Il figlio del regista che ha investito Gaia e Camilla positivo a alcol e stupefacenti

Tragedia nella notte a Roma. Gaia e Camilla, 16 anni, sono morte travolte da un’auto a Corso Francia, all’altezza di via Flaminia. A investirle intorno alla mezzanotte e mezzo, una Renault Koleos guidata dal 20enne Pietro Genovese, figlio del regista Paolo Genovese. Il giovane, che si è fermato per soccorrere le ragazze, è attualmente sotto choc ed è stato sottoposto ai test per l’assunzione di droga e alcol.
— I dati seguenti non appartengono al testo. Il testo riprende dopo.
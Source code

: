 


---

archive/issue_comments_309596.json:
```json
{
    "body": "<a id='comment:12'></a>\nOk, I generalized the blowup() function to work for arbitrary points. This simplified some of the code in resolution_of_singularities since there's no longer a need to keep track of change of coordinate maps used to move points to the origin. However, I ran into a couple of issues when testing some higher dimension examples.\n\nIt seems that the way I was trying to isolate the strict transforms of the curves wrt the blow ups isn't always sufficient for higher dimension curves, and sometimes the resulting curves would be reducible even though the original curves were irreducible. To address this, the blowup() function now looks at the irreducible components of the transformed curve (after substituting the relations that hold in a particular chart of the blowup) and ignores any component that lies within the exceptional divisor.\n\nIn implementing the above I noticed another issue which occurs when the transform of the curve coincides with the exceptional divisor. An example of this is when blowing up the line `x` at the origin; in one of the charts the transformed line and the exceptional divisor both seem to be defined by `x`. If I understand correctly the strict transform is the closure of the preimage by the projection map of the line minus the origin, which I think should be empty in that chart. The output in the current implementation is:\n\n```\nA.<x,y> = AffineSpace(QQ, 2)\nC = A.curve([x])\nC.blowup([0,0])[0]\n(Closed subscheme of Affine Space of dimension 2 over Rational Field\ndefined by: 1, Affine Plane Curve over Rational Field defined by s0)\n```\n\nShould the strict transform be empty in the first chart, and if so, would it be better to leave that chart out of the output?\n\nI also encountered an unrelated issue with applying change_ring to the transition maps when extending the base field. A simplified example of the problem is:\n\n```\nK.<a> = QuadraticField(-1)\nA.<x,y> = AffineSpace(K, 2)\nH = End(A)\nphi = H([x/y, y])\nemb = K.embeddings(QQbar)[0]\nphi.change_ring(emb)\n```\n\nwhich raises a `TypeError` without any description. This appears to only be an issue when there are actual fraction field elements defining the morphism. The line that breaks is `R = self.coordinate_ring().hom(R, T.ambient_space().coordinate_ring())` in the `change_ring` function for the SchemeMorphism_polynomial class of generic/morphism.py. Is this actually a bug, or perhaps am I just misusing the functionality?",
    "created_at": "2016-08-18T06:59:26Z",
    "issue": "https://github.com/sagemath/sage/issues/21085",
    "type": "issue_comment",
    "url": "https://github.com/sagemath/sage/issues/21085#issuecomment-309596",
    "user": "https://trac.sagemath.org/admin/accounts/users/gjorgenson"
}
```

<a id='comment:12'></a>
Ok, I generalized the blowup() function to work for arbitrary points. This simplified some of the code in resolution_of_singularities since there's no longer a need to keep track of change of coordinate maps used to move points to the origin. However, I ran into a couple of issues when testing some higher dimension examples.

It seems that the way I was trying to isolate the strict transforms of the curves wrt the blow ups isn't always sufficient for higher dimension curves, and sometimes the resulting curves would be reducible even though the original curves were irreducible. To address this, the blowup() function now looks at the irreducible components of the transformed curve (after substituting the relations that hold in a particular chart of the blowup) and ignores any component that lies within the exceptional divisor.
Il figlio del regista, di Perfetti sconosciuti ha alle spalle una segnalazione proprio per stupefacenti quando era ancora minorenne. Genovese però si è difeso sostenendo di essere passato con il verde, e sua sorella su Instagram nelle ore del lutto ha ribadito questa tesi: “È stata colpa loro”, ha detto delle due ragazzine. E un testimone oculare avrebbe confermato il fatto che le due giovanissime amiche sarebbero passate con il semaforo pedonale rosso e qualche metro più in là delle strisce, scavalcando il guardrail. All’investitore, ricorda il Corriere della Sera, “è stato però sequestrato lo smartphone per capire se stesse chattando o telefonando al volante momento dell’ investimento”.
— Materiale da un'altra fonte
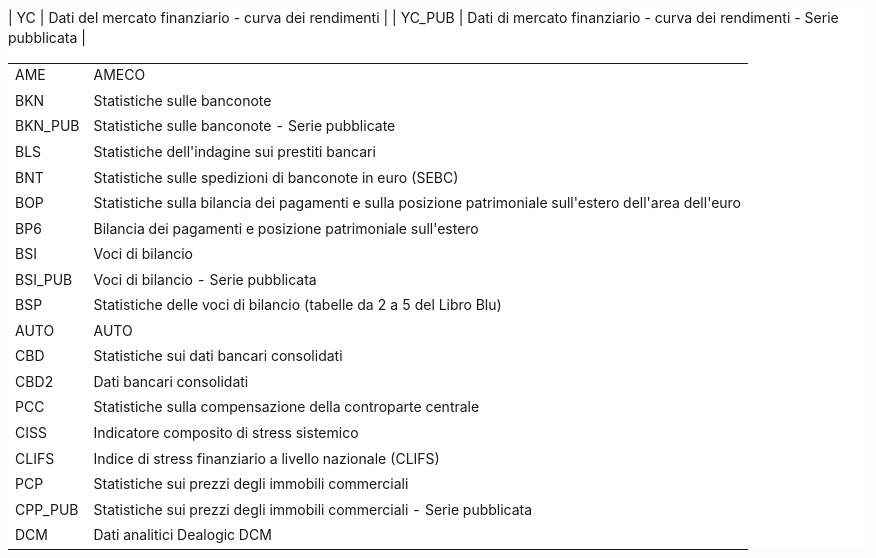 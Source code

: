 | YC                    | Dati del mercato finanziario - curva dei rendimenti                                                     |
| YC_PUB                | Dati di mercato finanziario - curva dei rendimenti - Serie pubblicata                                   |


|                                              |                                                                                                                                                                                                                    |
| -------------------------------------------- | ------------------------------------------------------------------------------------------------------------------------------------------------------------------------------------------------------------------ |
| AME                                          | AMECO                                                                                                                                                                                                              |
| BKN                                          | Statistiche sulle banconote                                                                                                                                                                                        |
| BKN_PUB                                      | Statistiche sulle banconote - Serie pubblicate                                                                                                                                                                     |
| BLS                                          | Statistiche dell'indagine sui prestiti bancari                                                                                                                                                                     |
| BNT                                          | Statistiche sulle spedizioni di banconote in euro (SEBC)                                                                                                                                                           |
| BOP                                          | Statistiche sulla bilancia dei pagamenti e sulla posizione patrimoniale sull'estero dell'area dell'euro                                                                                                            |
| BP6                                          | Bilancia dei pagamenti e posizione patrimoniale sull'estero                                                                                                                                                        |
| BSI                                          | Voci di bilancio                                                                                                                                                                                                   |
| BSI_PUB                                      | Voci di bilancio - Serie pubblicata                                                                                                                                                                                |
| BSP                                          | Statistiche delle voci di bilancio (tabelle da 2 a 5 del Libro Blu)                                                                                                                                                |
| AUTO                                         | AUTO                                                                                                                                                                                                               |
| CBD                                          | Statistiche sui dati bancari consolidati                                                                                                                                                                           |
| CBD2                                         | Dati bancari consolidati                                                                                                                                                                                           |
| PCC                                          | Statistiche sulla compensazione della controparte centrale                                                                                                                                                         |
| CISS                                         | Indicatore composito di stress sistemico                                                                                                                                                                           |
| CLIFS                                        | Indice di stress finanziario a livello nazionale (CLIFS)                                                                                                                                                           |
| PCP                                          | Statistiche sui prezzi degli immobili commerciali                                                                                                                                                                  |
| CPP_PUB                                      | Statistiche sui prezzi degli immobili commerciali - Serie pubblicata                                                                                                                                               |
| DCM                                          | Dati analitici Dealogic DCM                                                                                                                                                                                        |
Il reato per il quale la procura di Roma ha aperto un fascicolo di indagine in relazione alla morte delle due 16enni è omicidio stradale. A condurre le indagini, sotto il coordinamento dell’aggiunto Nunzia D’Elia, il Gruppo Parioli della polizia locale di Roma Capitale.

“Profondo dolore per la tragica morte di due ragazze, investite questa notte in Corso Francia. Roma si stringe alle famiglie colpite da questa tragedia. È inaccettabile morire così. Aspettiamo che si faccia chiarezza ma guidare in modo responsabile è un dovere”. Così la sindaca di Roma, Virginia Raggi, in un tweet.